For a few years, the AI story was simple: a handful of labs built the powerful models, and everyone else — including giant tech companies — built products on top of them. That arrangement is quietly changing. In 2026, the companies that distribute AI are increasingly building their own models, not just renting someone else's.

The clearest recent signal: Microsoft has expanded its in-house MAI model family explicitly to reduce its reliance on OpenAI and lower costs for developers (CNBC). It's not alone in the broader pattern. Here's why this is happening — and why it matters even if you'll never train a model yourself.

What's actually happening

The pattern is vertical integration. Companies that already own the customer relationship — the operating system, the office suite, the cloud, the search box — are deciding that depending on an outside lab for the single most strategic ingredient is a risk they'd rather not carry. So they're building (or buying, or fine-tuning) models they control end to end.

This doesn't mean they're abandoning partnerships. It means they want options: their own models for many everyday tasks, and partner models when those are genuinely better. Choice, not exclusivity.

Why they're doing it

Four forces push in the same direction:

  1. Cost. Renting top-tier models at massive scale is expensive. Owning an efficient in-house model for the bulk of routine requests can dramatically cut the bill — and companies say lowering cost for developers is part of the point.
  2. Independence and leverage. Relying on a single external supplier for your most important capability is a strategic vulnerability. Building in-house reduces that dependence and strengthens your hand in negotiations.
  3. Customization. Your own model can be shaped around your products, your data, and your users in ways a general-purpose rented model can't.
  4. Control over data and direction. Owning the model means owning the roadmap, the privacy posture, and the ability to optimize for your priorities rather than a vendor's.

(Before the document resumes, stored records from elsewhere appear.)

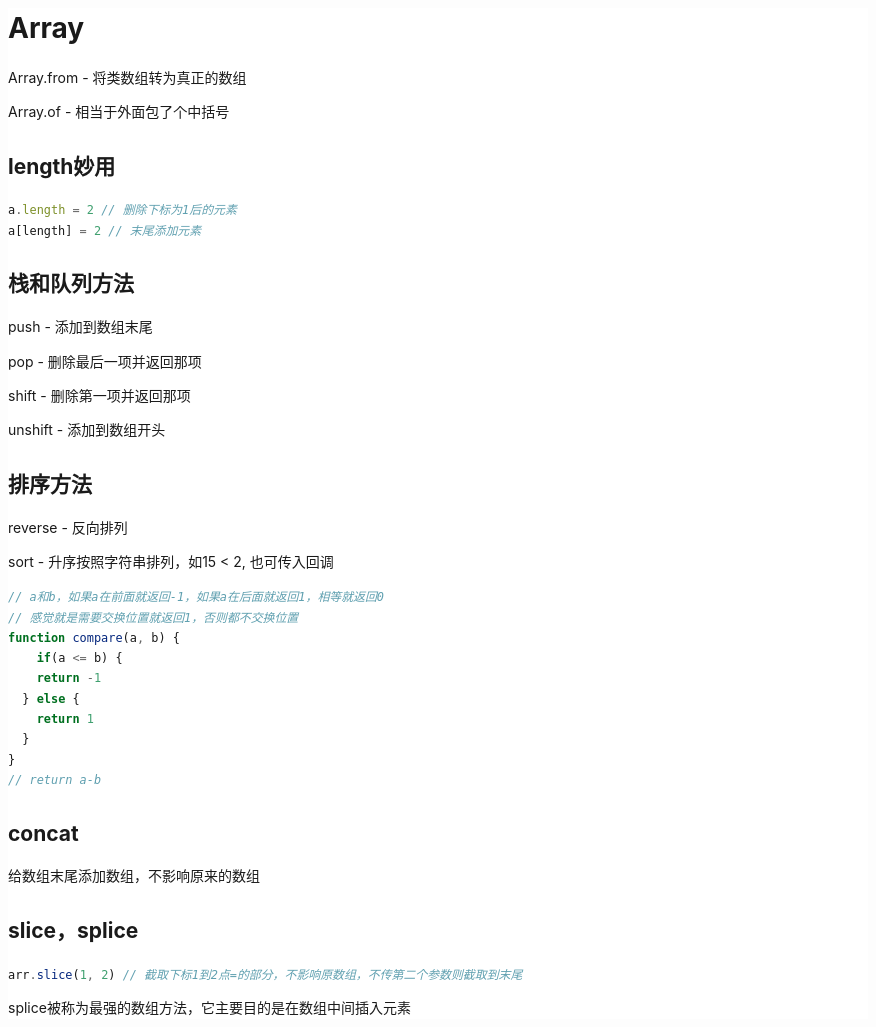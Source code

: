 # Array

Array.from - 将类数组转为真正的数组

Array.of - 相当于外面包了个中括号

## length妙用

```js
a.length = 2 // 删除下标为1后的元素
a[length] = 2 // 末尾添加元素
```

## 栈和队列方法

push - 添加到数组末尾

pop - 删除最后一项并返回那项

shift - 删除第一项并返回那项

unshift - 添加到数组开头

## 排序方法

reverse - 反向排列

sort - 升序按照字符串排列，如15 < 2, 也可传入回调

```js
// a和b，如果a在前面就返回-1，如果a在后面就返回1，相等就返回0
// 感觉就是需要交换位置就返回1，否则都不交换位置
function compare(a, b) {
	if(a <= b) {
    return -1
  } else {
    return 1
  }
}
// return a-b 
```

## concat

给数组末尾添加数组，不影响原来的数组

## slice，splice

```js
arr.slice(1, 2) // 截取下标1到2点=的部分，不影响原数组，不传第二个参数则截取到末尾
```

splice被称为最强的数组方法，它主要目的是在数组中间插入元素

The trade-offs (it's not a clear win)

Building models is not automatically the smart move. It's extraordinarily expensive, demands rare talent and enormous compute, and there's no guarantee the in-house model matches the best frontier labs on the hardest tasks. Many companies will run a hybrid: their own models where "good enough and cheap" wins, and premium partner models where raw capability matters most.

There's also a fragmentation cost for the rest of us: more models, more benchmarks, more competing claims to sort through.

What it means for businesses and users

You don't need to train a model to feel these effects:

ShiftWhat it means for you
More model choiceLess lock-in to any single provider; room to pick the best fit per task
Price competitionDownward pressure on AI costs over time as in-house options multiply
Faster commoditization"Good enough" intelligence gets cheaper; premium capability commands the premium
More vendor claimsMore marketing benchmarks to take with a grain of salt

The practical takeaway: don't marry a single AI vendor. Build your workflows so you can swap the model underneath without rebuilding everything, and evaluate tools on how well they do your job — not on brand or headline benchmarks. Our framework for choosing the right AI tool is built for exactly this kind of moving target, and our ChatGPT vs Claude vs Gemini comparison shows how quickly the leaderboard shifts.

What to do now

  • Stay flexible. Prefer tools and integrations that let you change the underlying model later.
  • Evaluate per task, not per brand. The "best" model for summarizing your documents may not be the best for coding.
  • Watch total cost, not just capability. A cheaper in-house model that's good enough often beats paying premium for marginal gains.
  • Treat benchmark claims as claims. Verify on your own real tasks before committing.

For day-to-day work, the bigger lever is usually how you use these tools — see how to automate repetitive tasks without code — and what's shipping this week, in our latest Tech Pulse.

FAQ

Why would a company build its own AI model instead of using OpenAI or Google? Mainly to cut costs at scale, reduce dependence on a single supplier, customize the model to their products and data, and control their own roadmap and privacy posture. It's about leverage and flexibility as much as raw capability.

Does this mean companies are dropping OpenAI and other labs? Not necessarily. Most are moving toward a hybrid approach: in-house models for routine, cost-sensitive tasks, and partner models where they're clearly better. The goal is options, not exclusivity.

Is an in-house model better than a frontier model? Not automatically. Frontier labs often still lead on the hardest tasks. In-house models win on cost and control for the large volume of "good enough" work, which is why hybrid strategies are common.

How does this affect me as a user or small business? Expect more choice and downward pressure on AI prices over time, but also more competing claims to evaluate. The smart move is to avoid lock-in and pick tools based on your real tasks.

The bottom line

The AI supply chain is reorganizing: the companies that distribute AI increasingly want to own it, for reasons of cost, control, and independence. For everyone downstream, that's mostly good news — more competition and lower prices — as long as you stay flexible and judge tools by what they actually do for you. Don't bet your workflow on a single model; bet on your ability to switch.

This is analysis, not investment or procurement advice. Company capability and cost claims are attributed to the companies making them and may change.